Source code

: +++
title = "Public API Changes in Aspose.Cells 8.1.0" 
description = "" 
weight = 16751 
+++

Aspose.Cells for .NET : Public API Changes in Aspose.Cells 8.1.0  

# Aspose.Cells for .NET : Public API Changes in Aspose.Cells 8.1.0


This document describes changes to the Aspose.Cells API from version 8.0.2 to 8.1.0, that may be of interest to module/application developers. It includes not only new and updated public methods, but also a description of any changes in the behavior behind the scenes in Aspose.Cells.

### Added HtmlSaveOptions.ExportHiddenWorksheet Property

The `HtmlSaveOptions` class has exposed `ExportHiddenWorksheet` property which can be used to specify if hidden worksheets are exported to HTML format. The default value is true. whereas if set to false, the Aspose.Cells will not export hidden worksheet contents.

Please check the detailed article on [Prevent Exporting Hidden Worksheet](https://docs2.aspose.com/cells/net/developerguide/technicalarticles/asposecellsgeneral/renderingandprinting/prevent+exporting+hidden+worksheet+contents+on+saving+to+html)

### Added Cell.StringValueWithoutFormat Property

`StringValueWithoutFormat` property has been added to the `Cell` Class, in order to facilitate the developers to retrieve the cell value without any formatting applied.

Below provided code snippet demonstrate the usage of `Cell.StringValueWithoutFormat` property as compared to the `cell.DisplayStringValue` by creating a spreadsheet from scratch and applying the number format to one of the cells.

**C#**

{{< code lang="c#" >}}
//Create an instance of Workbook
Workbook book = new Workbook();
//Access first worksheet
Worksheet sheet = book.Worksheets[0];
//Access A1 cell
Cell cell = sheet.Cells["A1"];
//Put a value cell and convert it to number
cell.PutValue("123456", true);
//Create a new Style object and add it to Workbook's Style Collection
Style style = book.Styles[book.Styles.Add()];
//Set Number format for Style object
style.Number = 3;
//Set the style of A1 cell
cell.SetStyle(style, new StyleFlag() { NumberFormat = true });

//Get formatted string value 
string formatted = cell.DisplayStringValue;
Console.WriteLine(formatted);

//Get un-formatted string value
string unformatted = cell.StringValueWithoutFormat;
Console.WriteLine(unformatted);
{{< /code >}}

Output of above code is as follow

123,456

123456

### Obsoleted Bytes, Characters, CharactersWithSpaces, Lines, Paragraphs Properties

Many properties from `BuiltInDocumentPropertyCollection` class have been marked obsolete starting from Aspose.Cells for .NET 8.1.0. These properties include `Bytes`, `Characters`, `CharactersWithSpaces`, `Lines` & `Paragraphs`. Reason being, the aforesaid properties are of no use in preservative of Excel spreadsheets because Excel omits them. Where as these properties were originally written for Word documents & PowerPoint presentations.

# Exercise brief
Output the entire listing exactly as written.

# Final answer
Source code

: +++
title = "Public API Changes in Aspose.Cells 8.1.0" 
description = "" 
weight = 16751 
+++

Aspose.Cells for .NET : Public API Changes in Aspose.Cells 8.1.0  

# Aspose.Cells for .NET : Public API Changes in Aspose.Cells 8.1.0


This document describes changes to the Aspose.Cells API from version 8.0.2 to 8.1.0, that may be of interest to module/application developers. It includes not only new and updated public methods, but also a description of any changes in the behavior behind the scenes in Aspose.Cells.

### Added HtmlSaveOptions.ExportHiddenWorksheet Property

The `HtmlSaveOptions` class has exposed `ExportHiddenWorksheet` property which can be used to specify if hidden worksheets are exported to HTML format. The default value is true. whereas if set to false, the Aspose.Cells will not export hidden worksheet contents.

Please check the detailed article on [Prevent Exporting Hidden Worksheet](https://docs2.aspose.com/cells/net/developerguide/technicalarticles/asposecellsgeneral/renderingandprinting/prevent+exporting+hidden+worksheet+contents+on+saving+to+html)

### Added Cell.StringValueWithoutFormat Property

`StringValueWithoutFormat` property has been added to the `Cell` Class, in order to facilitate the developers to retrieve the cell value without any formatting applied.

Below provided code snippet demonstrate the usage of `Cell.StringValueWithoutFormat` property as compared to the `cell.DisplayStringValue` by creating a spreadsheet from scratch and applying the number format to one of the cells.

**C#**

{{< code lang="c#" >}}
//Create an instance of Workbook
Workbook book = new Workbook();
//Access first worksheet
Worksheet sheet = book.Worksheets[0];
//Access A1 cell
Cell cell = sheet.Cells["A1"];
//Put a value cell and convert it to number
cell.PutValue("123456", true);
//Create a new Style object and add it to Workbook's Style Collection
Style style = book.Styles[book.Styles.Add()];
//Set Number format for Style object
style.Number = 3;
//Set the style of A1 cell
cell.SetStyle(style, new StyleFlag() { NumberFormat = true });

//Get formatted string value 
string formatted = cell.DisplayStringValue;
Console.WriteLine(formatted);

//Get un-formatted string value
string unformatted = cell.StringValueWithoutFormat;
Console.WriteLine(unformatted);
{{< /code >}}

Output of above code is as follow

123,456

123456

### Obsoleted Bytes, Characters, CharactersWithSpaces, Lines, Paragraphs Properties

Many properties from `BuiltInDocumentPropertyCollection` class have been marked obsolete starting from Aspose.Cells for .NET 8.1.0. These properties include `Bytes`, `Characters`, `CharactersWithSpaces`, `Lines` & `Paragraphs`. Reason being, the aforesaid properties are of no use in preservative of Excel spreadsheets because Excel omits them. Where as these properties were originally written for Word documents & PowerPoint presentations.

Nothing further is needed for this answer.